It looks like that’s about to change. In the early 2000s, congressional Republicans were livid about pork, leading to a complete ban on earmarks in 2011, with the Tea Party rising as a new force in American politics. An “earmark” is a legislative provision that spells out certain congressional spending priorities, spending priorities which will apply to very limited numbers of people, and while “earmark” is not technically the exact same thing as “pork,” the terms are more or less synonymous for our purposes (and we all have to recognize that “pork” is simply a more pleasing word than is “earmark”).

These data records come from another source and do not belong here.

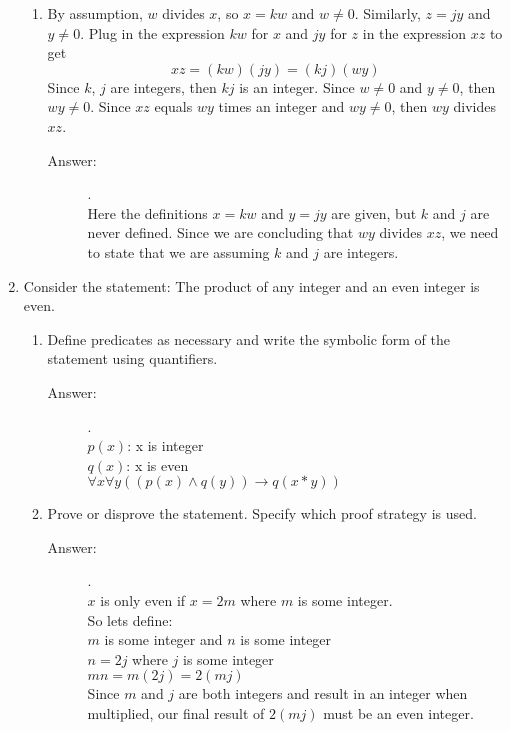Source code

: \documentclass[12pt, oneside]{article}
\begin{document}
\begin{enumerate}
\begin{enumerate}
    \item By assumption, $w$ divides $x$, so $x = kw$ and $w \neq 0$. Similarly, $z = jy$ and $y \neq 0$. Plug in the expression $kw$ for $x$ and $jy$ for $z$ in the expression $xz$ to get
    \[xz=(kw)(jy)=(kj)(wy)\]
    Since $k$, $j$ are integers, then $kj$ is an integer. Since $w \neq 0$ and $y \neq 0$, then $wy \neq 0$. Since $xz$ equals $wy$ times an integer and $wy \neq 0$, then $wy$ divides $xz$.
    \begin{description}
        \item[Answer:].\\
        Here the definitions $x=kw$ and $y=jy$ are given, but $k$ and $j$ are never defined. Since we are concluding that $wy$ divides $xz$, we need to state that we are assuming $k$ and $j$ are integers.
    \end{description}
\end{enumerate}

\quad

\item Consider the statement: The product of any integer and an even integer is even.
\begin{enumerate}
    \item Define predicates as necessary and write the symbolic form of the statement using quantifiers.
    \begin{description}
        \item[Answer:].\\
        $p(x)$: x is integer\\
        $q(x)$: x is even\\  
        $\forall x \forall y ((p(x) \land q(y)) \rightarrow q(x * y))$
    \end{description}
    \item Prove or disprove the statement. Specify which proof strategy is used.
    \begin{description}
        \item[Answer:].\\
        $x$ is only even if $x=2m$ where $m$ is some integer.\\
        So lets define:\\
        $m$ is some integer and $n$ is some integer\\
        $n=2j$ where $j$ is some integer\\
        $mn=m(2j)=2(mj)$\\
        Since $m$ and $j$ are both integers and result in an integer when multiplied, our final result of $2(mj)$ must be an even integer.
    \end{description}
\end{enumerate}




\end{enumerate}
\end{document}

The Tea Party had a few fair points, often embodied in the eventually abandoned “bridge to nowhere,” a $400 million pork project meant to connect an 8,000-person town in southwestern Alaska, one that was already served by a reasonably good ferry system, to the 50-person island that housed the nearest airport (this project was slipped into the federal transportation budget by the top House Republican on the Transportation Committee and the top Senate Republican on the Appropriations Committee, so one could argue that the posterchild for pork spending was more of an internal problem within the Republican Party than anything else).

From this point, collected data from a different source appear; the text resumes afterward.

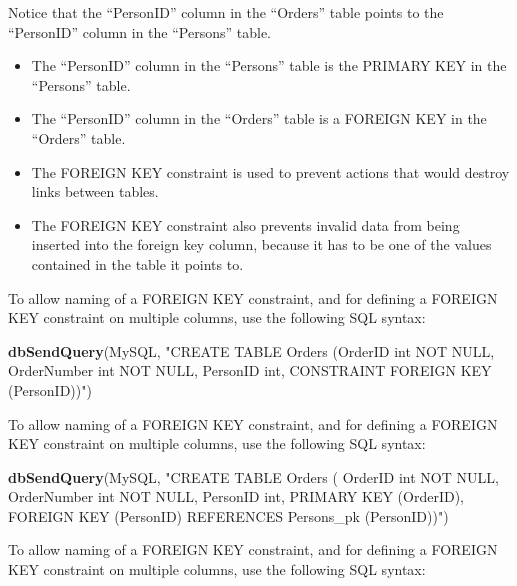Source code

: \documentclass[
]{book}
\newenvironment{Shaded}{\begin{snugshade}}{\end{snugshade}}
\newcommand{\FunctionTok}[1]{\textcolor[rgb]{0.13,0.29,0.53}{\textbf{#1}}}
\newcommand{\NormalTok}[1]{#1}
\newcommand{\StringTok}[1]{\textcolor[rgb]{0.31,0.60,0.02}{#1}}
\providecommand{\tightlist}{%
  \setlength{\itemsep}{0pt}\setlength{\parskip}{0pt}}
\begin{document}
Notice that the ``PersonID'' column in the ``Orders'' table points to the ``PersonID'' column in the ``Persons'' table.

\begin{itemize}
\tightlist
\item
  The ``PersonID'' column in the ``Persons'' table is the PRIMARY KEY in the ``Persons'' table.
\item
  The ``PersonID'' column in the ``Orders'' table is a FOREIGN KEY in the ``Orders'' table.
\item
  The FOREIGN KEY constraint is used to prevent actions that would destroy links between tables.
\item
  The FOREIGN KEY constraint also prevents invalid data from being inserted into the foreign key column, because it has to be one of the values contained in the table it points to.
\end{itemize}

To allow naming of a FOREIGN KEY constraint, and for defining a FOREIGN KEY constraint on multiple columns, use the following SQL syntax:

\begin{Shaded}
\begin{Highlighting}[]
\FunctionTok{dbSendQuery}\NormalTok{(MySQL,}
\StringTok{"CREATE TABLE Orders (OrderID int NOT NULL,}
\StringTok{                     OrderNumber int NOT NULL,}
\StringTok{                     PersonID int,}
\StringTok{                     CONSTRAINT FOREIGN KEY (PersonID))"}\NormalTok{)}
\end{Highlighting}
\end{Shaded}

To allow naming of a FOREIGN KEY constraint, and for defining a FOREIGN KEY constraint on multiple columns, use the following SQL syntax:

\begin{Shaded}
\begin{Highlighting}[]
\FunctionTok{dbSendQuery}\NormalTok{(MySQL,}
\StringTok{"CREATE TABLE Orders (}
\StringTok{    OrderID int NOT NULL,}
\StringTok{    OrderNumber int NOT NULL,}
\StringTok{    PersonID int,}
\StringTok{    PRIMARY KEY (OrderID),}
\StringTok{    FOREIGN KEY (PersonID) REFERENCES Persons\_pk (PersonID))"}\NormalTok{)}
\end{Highlighting}
\end{Shaded}

To allow naming of a FOREIGN KEY constraint, and for defining a FOREIGN KEY constraint on multiple columns, use the following SQL syntax:
\end{document}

At any rate, congressional pork (in the form of earmarks) has been gone since 2011, but now it might be making a comeback. A majority of House Republicans voted last week to revive earmarks, as long as certain new oversight requirements were met, including drafting a written justification for any particular project, verifying that the lawmaker proposing a project has nothing to gain financially from it, and appointing a federal watchdog to audit a portion of earmarks periodically. Democrats have also previously announced similar earmark reforms as part of their plan to bring back the practice.

Some Republicans remain highly skeptical, reverting to their role as pretend deficit hawks and forgetting that their beloved President Trump presided over the third-biggest increase in the size of the annual federal deficit relative to the size of the economy in all of American history (rounding out the top three deficit-spending presidents are George W. Bush, another modern Republican, and Abraham Lincoln, who, you know, had a Civil War to win). Yet, other Republicans are far more practical. And why not?

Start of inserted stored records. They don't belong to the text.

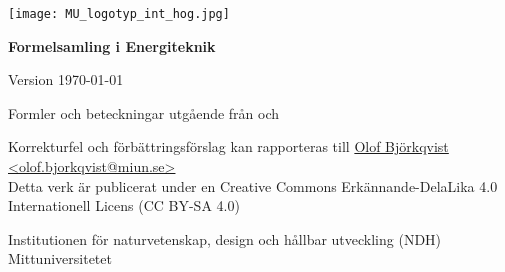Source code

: \begin{titlepage}
    \begin{center}
        \texttt{[image: MU\_logotyp\_int\_hog.jpg]}
        \vspace*{4cm}
            
        \Huge
        \textbf{Formelsamling i Energiteknik} \par
            
        \Large
        \renewcommand{\dateseparator}{-}
        Version \today
            
        \vspace{2,5cm}
            
            
        
        \vfill
            
		\normalsize
		Formler och beteckningar utgående från \cite{soleimani_mohseni_formelsamling_2018} och \cite{alvarez_energiteknik_2006} \par
		\tiny
		Korrekturfel och förbättringsförslag kan rapporteras till \href{mailto:olof.bjorkqvist@miun.se}{Olof Björkqvist <olof.bjorkqvist@miun.se>} \\
		Detta verk är publicerat under en Creative Commons Erkännande-DelaLika 4.0 Internationell Licens  (CC BY-SA 4.0)

            
        \Large
        Institutionen för naturvetenskap, design och hållbar utveckling (NDH)\\
        Mittuniversitetet\\
            
    \end{center}
\end{titlepage}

As the party out of majority power, Republicans aren’t going to be getting any of their major legislative priorities through. So, what they have to run on right now is playacting at hating Democrats the most of all, and stupid cultural issues like Mr. Potato Head and the fake cancelation of Dr. Seuss. I don’t think anyone thinks that is healthy for our democratic republic, or, if they are really honest about it, even for the Republican Party.

But what if we went back to the days when a Republican lawmaker could go home and say, “Look, I just couldn’t get there with banning abortion and mandating guns at church, but I did get this new bridge for our district that we really needed and couldn’t afford on our own”? That used to sort of work! And, “bridge to nowhere” notwithstanding, smaller communities often do legitimately need outside federal spending to fund local work on highspeed internet, airports, major highways, and other critical infrastructure (which is definitely some light socialism, but I won’t tell them if you won’t).

Bringing back congressional pork is not going to solve all of our political problems. But it might at least get the conversation started again. Right now, Republican lawmakers have no incentive to talk to Democrats, and Democrats have no reason to listen — neither stands to gain anything. Republicans are not going to sign onto a watered-down piece of progressive legislation, because “I made this bill that you hate something you might hate just slightly less,” is a very hard argument to make to voters. “I signed onto this bill because it was going to pass anyway and in doing so I got this large, local, tangible benefit that really helped you voters standing before me,” on the other hand? Now that’s something we can talk about.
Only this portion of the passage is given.